Reputation: 861
I'm trying to reproduce the behaviour of scala vanilla collections' flatten
with Option
on a Spark RDD. For example:
Seq(Some(1), None, Some(2), None, None).flatten
> Seq[Int] = List(1, 2)
// None are removed, and Some are unwrapped
sc.parallelize(Seq(Some(1), None, Some(2))).flatten.collect()
> error: value flatten is not a member of org.apache.spark.rdd.RDD[Option[Int]]
> sc.parallelize(Seq(Some(1), None, Some(2), None, None)).flatten.collect()
// The function does not exist for RDDs
Of course the following works but this means that you collect before filtering, e.g. collect a larger collection on a single machine.
sc.parallelize(Seq(Some(1), None, Some(2))).collect().flatten
> Array[Int] = Array(1, 2)
The solution I found is
sc.parallelize(Seq(Some(1), None, Some(2))).filter(_.isDefined).map(_.get).collect()

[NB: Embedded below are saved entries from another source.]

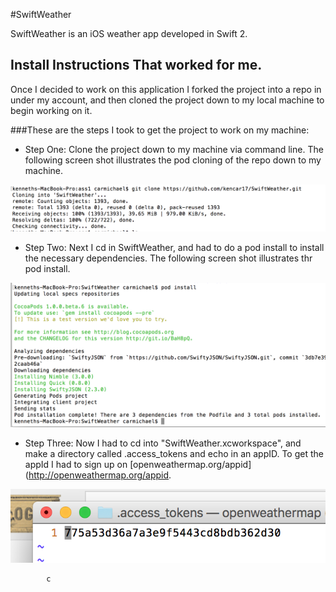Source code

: #SwiftWeather

SwiftWeather  is an iOS weather app developed in Swift 2. 

## Install Instructions That worked for me.

  Once I decided to work on this application I forked the project into a repo in under my account, and then
cloned the project down to my local machine to begin working on it.

###These are the steps I took to get the project to work on my machine:

- Step One: Clone the project down to my machine via command line. The following screen shot illustrates
             the pod cloning of the repo down to my machine.

![Cloning Screen Shot](clone.png)

- Step Two: Next I cd in SwiftWeather, and had to do a pod install to install the necessary dependencies. The 
            following screen shot illustrates thr pod install. 

![Pod Install Screen Shot](podIntall.png)

- Step Three: Now I had to cd  into "SwiftWeather.xcworkspace", and make a directory called .access_tokens and 
              echo in an appID. To get the appId I had to sign up on [openweathermap.org/appid](http://openweathermap.org/appid. 
              
![AppID Screen Shot](appId.png)

            c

but that's not very clear. Is there a cleaner way?
Upvotes: 0
Views: 270
Reputation: 22449
You can simply perform flatMap
with an identity function:
sc.parallelize(Seq(Some(1), None, Some(2))).flatMap(x => x).collect
// res1: Array[Int] = Array(1, 2)
Upvotes: 3
Reputation: 372
You can define an Extension method on the container class to facilitate flattening and in keeping with the coding style you would like to use.
Generally one does this in Scala using implicit classes
You can also use map and pass in a function that flattens.
Upvotes: 0